Wednesday, July 18, 2007

I have recently begun using a nice new clinical test for meniscus tears. It is called the Thessaly Test (I thought we were going to quit naming things like this after ourselves, lol). It is a weight bearing test, so it's fairly functional. The Abstract can be found on the Journal of Bone and Joint surgery. The test basically requires the practitioner to hold the hands of the patient who is standing on one leg. The patient then bends to 5° and twists medially then laterally. The test is repeated at 20°. Positive test equates to reproduction of pain, catching or popping.

Here is a summary from EBM Online:

Diagnostic characteristics of the Thessaly test at 20° of knee flexion for identifying meniscal tears*
Diagnosis Sensitivity (95% CI) Specificity (CI) Accuracy +LR –LR

Medial meniscal tear 89% (83 to 94) 97% (94 to 98) 94% 26.9 0.11
Lateral meniscal tear 92% (78 to 98) 96% (93 to 98) 96% 22.9 0.08

*Diagnostic terms defined in glossary; CI and LRs calculated from data in article.

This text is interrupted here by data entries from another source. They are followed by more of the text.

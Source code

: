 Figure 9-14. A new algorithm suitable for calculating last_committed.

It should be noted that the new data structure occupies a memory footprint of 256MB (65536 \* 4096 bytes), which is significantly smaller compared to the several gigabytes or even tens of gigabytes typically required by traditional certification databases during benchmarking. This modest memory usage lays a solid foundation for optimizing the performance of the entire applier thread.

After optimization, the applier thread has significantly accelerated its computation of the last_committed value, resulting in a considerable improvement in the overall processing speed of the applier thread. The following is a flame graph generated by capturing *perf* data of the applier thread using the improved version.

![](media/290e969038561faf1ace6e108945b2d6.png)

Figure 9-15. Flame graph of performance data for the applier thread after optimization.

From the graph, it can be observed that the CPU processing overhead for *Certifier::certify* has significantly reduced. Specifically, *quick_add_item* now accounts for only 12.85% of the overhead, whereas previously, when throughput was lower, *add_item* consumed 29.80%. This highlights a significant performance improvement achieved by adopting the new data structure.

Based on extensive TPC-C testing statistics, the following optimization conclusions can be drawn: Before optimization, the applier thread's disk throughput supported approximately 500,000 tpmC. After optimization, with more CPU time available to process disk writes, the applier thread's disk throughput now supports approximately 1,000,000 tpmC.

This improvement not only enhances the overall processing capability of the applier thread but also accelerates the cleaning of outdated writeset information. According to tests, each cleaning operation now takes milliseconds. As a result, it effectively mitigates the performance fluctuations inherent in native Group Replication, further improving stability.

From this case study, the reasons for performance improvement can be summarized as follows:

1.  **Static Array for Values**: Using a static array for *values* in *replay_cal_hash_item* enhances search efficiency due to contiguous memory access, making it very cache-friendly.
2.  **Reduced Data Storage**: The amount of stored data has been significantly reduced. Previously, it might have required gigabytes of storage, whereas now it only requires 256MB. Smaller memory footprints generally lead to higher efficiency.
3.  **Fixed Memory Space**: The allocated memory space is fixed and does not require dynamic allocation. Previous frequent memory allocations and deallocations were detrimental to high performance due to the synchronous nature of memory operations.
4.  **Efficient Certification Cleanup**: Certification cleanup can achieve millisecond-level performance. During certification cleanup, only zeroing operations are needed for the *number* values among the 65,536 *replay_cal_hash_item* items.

In my experience, the test is easy to administer and less physical work needed by the practitioner compared to McMurray's or Apley Grind. However, like McMurray's or Apley, in the clinic, they don't quit appear as strong individually as they do when grouped.


Jason L. Harris, PT, DPT said...

A Comment on the statistics, which appear very strong.

1. Often, a test that has high specificity (ie if positive rules the condition in) does so at the expense of sensitivity (ie if negative rules the condition out). This has both high specificity and sensitivity. Meaning, if positive they likely have a meniscal tear and if negative it's very likely the don't have a meniscal tear.

2. Likelihood rations (+ and -): These are a function of the specificity of the specificity and sensitivity. For Positive Likelihood ratios (+LR) anything over 10 is a "Large and often conclusive increase in the likelihood of disease" or condition. This test ranges from 22.9 for the lat meniscus and 26.9 for the med meniscus. That is a very large shift in positive likelihood. For the negative likelihood ratio, anything less than 0.1 is "Large and often conclusive decrease in the likelihood of disease".

Here is a good link that discusses + and - likelihood ratios is you want a greater explanation:

Point is, this paper demonstrates a very significant statistically important test to rule in and even rule out meniscus tears. Add it to your diagnostic toolkit.